Polygamy is about sex, power and ownership. In Islam – these are all male domains.

Muslim men control sex and take extra wives for legally sanctified sexual variety. The fact that women too crave sexual variety, and have just as strong sexual inclinations as men, is totally absent from the Islamic thinking – or law – that condones polygamy.

Under such a regime women are not sexual beings in and of themselves.

They have no sexual autonomy. They are but objects who corrupt and entice male desires and bare the children. As such, it makes sense to insist they cover and disguise their femininity and any evidence of their inherent sexuality.

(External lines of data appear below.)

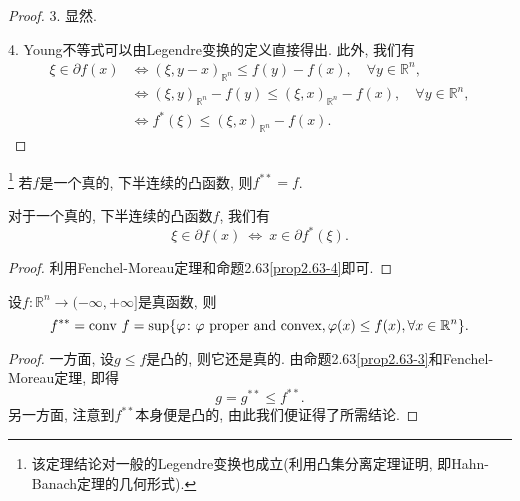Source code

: \begin{proposition}
\begin{proof}
        3. 显然.
    
        4. Young不等式可以由Legendre变换的定义直接得出. 此外, 我们有 
        \begin{align*}
            \xi \in \partial f(x) &\Longleftrightarrow (\xi, y - x)_{\mathbb{R}^n} \leq f(y) - f(x), \quad \forall y \in \mathbb{R}^n, \\ 
            &\Longleftrightarrow (\xi, y)_{\mathbb{R}^n} - f(y) \leq (\xi, x)_{\mathbb{R}^n} - f(x), \quad \forall y \in \mathbb{R}^n, \\ 
            &\Longleftrightarrow f^*(\xi) \leq (\xi, x)_{\mathbb{R}^n} - f(x).
        \end{align*}
    \end{proof}
\end{proposition}

\begin{theorem}\footnote{该定理结论对一般的Legendre变换也成立(利用凸集分离定理证明, 即Hahn-Banach定理的几何形式).}
    若$f$是一个真的, 下半连续的凸函数, 则$f^{**} = f$.
\end{theorem}

\begin{corollary}\label{coro2.65}
    对于一个真的, 下半连续的凸函数$f$, 我们有 
    \begin{equation*}
        \xi \in \partial f(x) \ \Longleftrightarrow \ x \in \partial f^*(\xi).
    \end{equation*}
    \begin{proof}
        利用Fenchel-Moreau定理和命题2.63\eqref{prop2.63-4}即可.
    \end{proof}
\end{corollary}

\begin{corollary}
    设$f\colon \mathbb{R}^n \rightarrow (-\infty, +\infty]$是真函数, 则 
    \begin{equation*}
        f^{**} = {\rm conv}\ f = \sup\{\varphi \colon \varphi\ \text{proper and convex}, \varphi (x) \leq f(x), \forall x \in \mathbb{R}^n\}.
    \end{equation*}
    \begin{proof}
        一方面, 设$g \leq f$是凸的, 则它还是真的. 由命题2.63\eqref{prop2.63-3}和Fenchel-Moreau定理, 即得 
        \begin{equation*}
            g = g^{**} \leq f^{**}.
        \end{equation*}
        另一方面, 注意到$f^{**}$本身便是凸的, 由此我们便证得了所需结论.
    \end{proof}
\end{corollary}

By taking a second, third or fourth wife a Muslim man exerts the ultimate power over a woman. Like a commodity in a shop, she can be bought, used, replaced and put back on the shelf.

Pulled down again for a fiddle and a play, or put to work, then put back in the cupboard when she’s no fun, sick or broken.

The potential power play of favouring one wife over another is so obvious it shouldn’t need explaining. But apparently it does.

Trad, who is himself the son of his father’s second wife, says his mother and wife No1 were like sisters. Only a blind and deeply foolish man can fail to understand the innate human need and desire for exclusive love.

Perhaps the most galling justification given for polygamy is the claim that the man is somehow ”saving” an unmarried, divorced or widowed woman. The suggestion being that all women need a man to look after them and – more importantly – legitimise their existence.

The underlying assumption that a woman’s life lacks respectability or legitimacy if she does not have a husband, is Islam’s greatest insult against women.

Why do Muslim women not challenge this? Islam’s war against women seems to be getting worse and spreading wider.

Stories of ancient and arcane attitudes are appearing daily in our media: from Iran’s ”morality police” and the vicious crackdown on women’s covering, to public flogging for free flowing hair; to Saudi Arabia’s continued ban on women driving or shopping unaccompanied; to Malaysia’s crackdown on women travelling alone; to law that allows men to divorce by SMS; and now to growing argument to allow polygamy in Australia.

All the signals are that life for Muslim women is going backwards fast. Who will rise up and take a brave stand? Women like Hanifeh Trad? I doubt it, even though her fists remain tightly clenched.

Virginia Haussegger is a Canberra journalist and director of the 50/50 by 2030 Foundation at the University of Canberra.